Importance of Spatial Presentation in Data Modelling.
Defining Business Practices and Knowledge Management in an International Organization.
Concept Mapping and Graph Databases for Data Modelling.
Creating Subject Areas in the Data Landscape.
Communicating Concepts to Businesspeople
Communication relies heavily on understanding essential concepts, which can be achieved using the Zachmann ontology to specify and break down these concepts according to the audience. This process begins with the subject area model at the executive level, then moves to conceptual models at the management level, logical models at the architecture level, and finally, physical models at the engineering level. The gradual provision of the appropriate level of specification and abstraction is crucial, as it avoids the Waterfall model of defining the entire system upfront.
Enhancing understanding can also be achieved by considering different presentation formats and defining presentation and abstraction. Horizontal-level abstraction can be utilised to position models into smaller subparts, avoiding overwhelming data models with excessive details. Lastly, breaking down models into manageable sections can significantly improve comprehension.

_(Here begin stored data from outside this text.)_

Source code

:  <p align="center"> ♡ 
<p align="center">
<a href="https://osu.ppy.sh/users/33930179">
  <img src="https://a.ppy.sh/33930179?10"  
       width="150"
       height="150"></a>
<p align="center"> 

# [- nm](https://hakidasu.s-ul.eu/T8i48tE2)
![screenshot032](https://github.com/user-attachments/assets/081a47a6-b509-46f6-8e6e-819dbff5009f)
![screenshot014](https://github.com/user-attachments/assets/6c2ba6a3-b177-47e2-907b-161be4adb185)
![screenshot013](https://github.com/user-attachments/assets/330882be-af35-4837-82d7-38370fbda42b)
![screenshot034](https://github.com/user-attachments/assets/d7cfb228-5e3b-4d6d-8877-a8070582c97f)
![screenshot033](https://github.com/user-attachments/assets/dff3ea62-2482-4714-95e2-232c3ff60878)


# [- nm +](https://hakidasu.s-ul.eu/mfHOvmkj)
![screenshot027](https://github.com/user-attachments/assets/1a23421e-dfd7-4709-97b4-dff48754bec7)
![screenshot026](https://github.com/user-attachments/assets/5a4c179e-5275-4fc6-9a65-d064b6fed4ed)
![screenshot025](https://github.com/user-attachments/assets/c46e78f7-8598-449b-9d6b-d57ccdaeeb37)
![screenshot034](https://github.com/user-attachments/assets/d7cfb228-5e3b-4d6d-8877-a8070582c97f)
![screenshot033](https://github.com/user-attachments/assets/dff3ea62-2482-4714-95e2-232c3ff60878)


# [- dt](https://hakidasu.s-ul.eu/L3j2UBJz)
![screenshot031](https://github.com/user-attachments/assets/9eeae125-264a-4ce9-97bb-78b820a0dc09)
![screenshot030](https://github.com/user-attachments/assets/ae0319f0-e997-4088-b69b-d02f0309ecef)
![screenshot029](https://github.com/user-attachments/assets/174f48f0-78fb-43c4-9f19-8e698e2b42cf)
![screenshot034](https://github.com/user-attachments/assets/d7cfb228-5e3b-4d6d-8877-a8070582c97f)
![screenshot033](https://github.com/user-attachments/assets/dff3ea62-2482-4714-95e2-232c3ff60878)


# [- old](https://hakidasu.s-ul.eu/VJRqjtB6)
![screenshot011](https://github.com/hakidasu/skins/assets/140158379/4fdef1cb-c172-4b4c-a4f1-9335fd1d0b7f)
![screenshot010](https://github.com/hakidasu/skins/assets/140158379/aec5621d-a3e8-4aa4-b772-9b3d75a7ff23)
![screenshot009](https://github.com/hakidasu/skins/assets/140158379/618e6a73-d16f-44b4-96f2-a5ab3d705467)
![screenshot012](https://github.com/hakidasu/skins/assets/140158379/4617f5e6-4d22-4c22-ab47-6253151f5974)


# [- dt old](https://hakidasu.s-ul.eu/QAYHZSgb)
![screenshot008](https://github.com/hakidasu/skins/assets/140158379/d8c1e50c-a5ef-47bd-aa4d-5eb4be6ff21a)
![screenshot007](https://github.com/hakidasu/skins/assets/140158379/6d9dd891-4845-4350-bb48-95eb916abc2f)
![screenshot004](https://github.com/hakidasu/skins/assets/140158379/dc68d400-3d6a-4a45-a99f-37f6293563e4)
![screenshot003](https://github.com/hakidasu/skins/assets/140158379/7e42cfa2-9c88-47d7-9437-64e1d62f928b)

Abstraction for Vertical and Horizontal Data Modelling
When it comes to understanding complex ideas, abstraction is key. This is a general concept that is used in a variety of contexts to simplify information and make it easier to grasp. There are different types of abstraction, such as vertical abstraction, which involves delving into details from higher-level entities and relationships to more detailed information. Reverse engineering is an example, which involves starting from the database and building logical and conceptual models. Another approach is the middle-out approach, which focuses on working with the conceptual model and subject areas, going from high-level to detailed information. Abstraction for presentation involves simplifying concepts, lines, and information for effective communication with the business. There are also abstractions for specification, common attributes, and subtyping. Ultimately, the role of abstraction is to help individuals understand complex ideas by focusing on essential elements and removing irrelevant details.
Clarification on Horizontal and Vertical Abstraction for Presentation
Different levels of abstraction include whole specification, executive management, architect-engineer, and data models. The discussion focuses on the various levels of a data model and how they play a role in communication.
JG raises a question about the connection between a data estate and subject area model and when horizontal transitions into vertical abstraction.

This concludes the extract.